Source data -
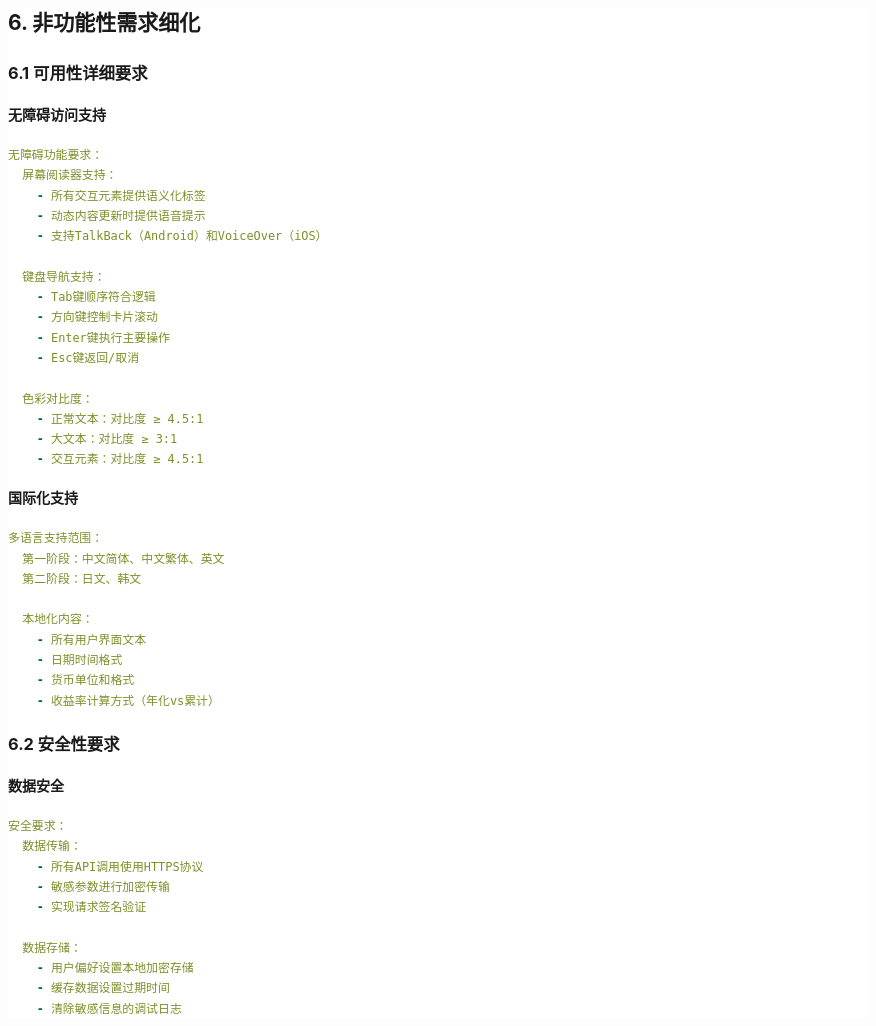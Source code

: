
 ```yaml
```

## 6. 非功能性需求细化

### 6.1 可用性详细要求

#### 无障碍访问支持
```yaml
无障碍功能要求：
  屏幕阅读器支持：
    - 所有交互元素提供语义化标签
    - 动态内容更新时提供语音提示
    - 支持TalkBack（Android）和VoiceOver（iOS）

  键盘导航支持：
    - Tab键顺序符合逻辑
    - 方向键控制卡片滚动
    - Enter键执行主要操作
    - Esc键返回/取消

  色彩对比度：
    - 正常文本：对比度 ≥ 4.5:1
    - 大文本：对比度 ≥ 3:1
    - 交互元素：对比度 ≥ 4.5:1
```

#### 国际化支持
```yaml
多语言支持范围：
  第一阶段：中文简体、中文繁体、英文
  第二阶段：日文、韩文

  本地化内容：
    - 所有用户界面文本
    - 日期时间格式
    - 货币单位和格式
    - 收益率计算方式（年化vs累计）
```

### 6.2 安全性要求

#### 数据安全
```yaml
安全要求：
  数据传输：
    - 所有API调用使用HTTPS协议
    - 敏感参数进行加密传输
    - 实现请求签名验证

  数据存储：
    - 用户偏好设置本地加密存储
    - 缓存数据设置过期时间
    - 清除敏感信息的调试日志
```

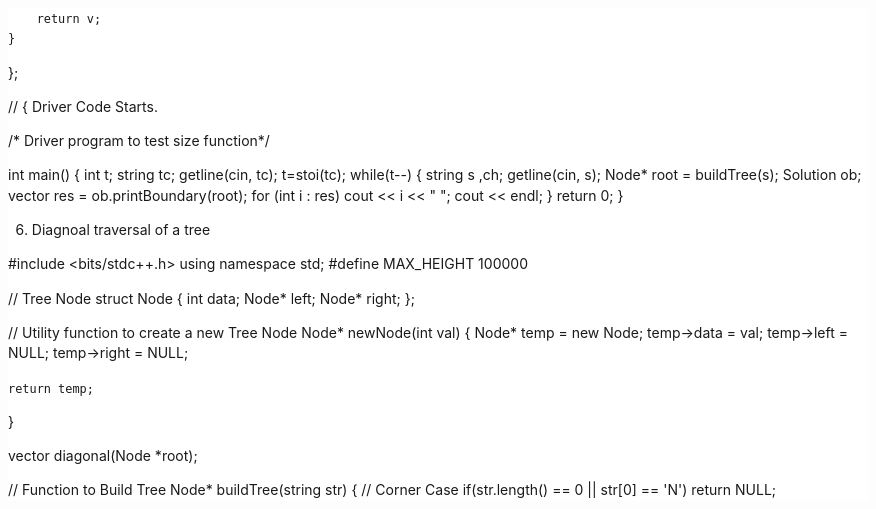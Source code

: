         return v;
    }
};

// { Driver Code Starts.

/* Driver program to test size function*/

int main() {
    int t;
    string tc;
    getline(cin, tc);
    t=stoi(tc);
    while(t--)
    {
        string s ,ch;
        getline(cin, s);
        Node* root = buildTree(s);
        Solution ob;
        vector <int> res = ob.printBoundary(root);
        for (int i : res) cout << i << " ";
        cout << endl;
    }
    return 0;
}

6. Diagnoal traversal of a tree

#include <bits/stdc++.h>
using namespace std;
#define MAX_HEIGHT 100000

// Tree Node
struct Node
{
    int data;
    Node* left;
    Node* right;
};

// Utility function to create a new Tree Node
Node* newNode(int val)
{
    Node* temp = new Node;
    temp->data = val;
    temp->left = NULL;
    temp->right = NULL;

    return temp;
}


vector<int> diagonal(Node *root);

// Function to Build Tree
Node* buildTree(string str)
{
    // Corner Case
    if(str.length() == 0 || str[0] == 'N')
        return NULL;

Work request -
Copy out each line of the data in which the word "Node" appears.

Written answer -
        Node* root = buildTree(s);
// Tree Node
struct Node
    Node* left;
    Node* right;
// Utility function to create a new Tree Node
Node* newNode(int val)
    Node* temp = new Node;
vector<int> diagonal(Node *root);
Node* buildTree(string str)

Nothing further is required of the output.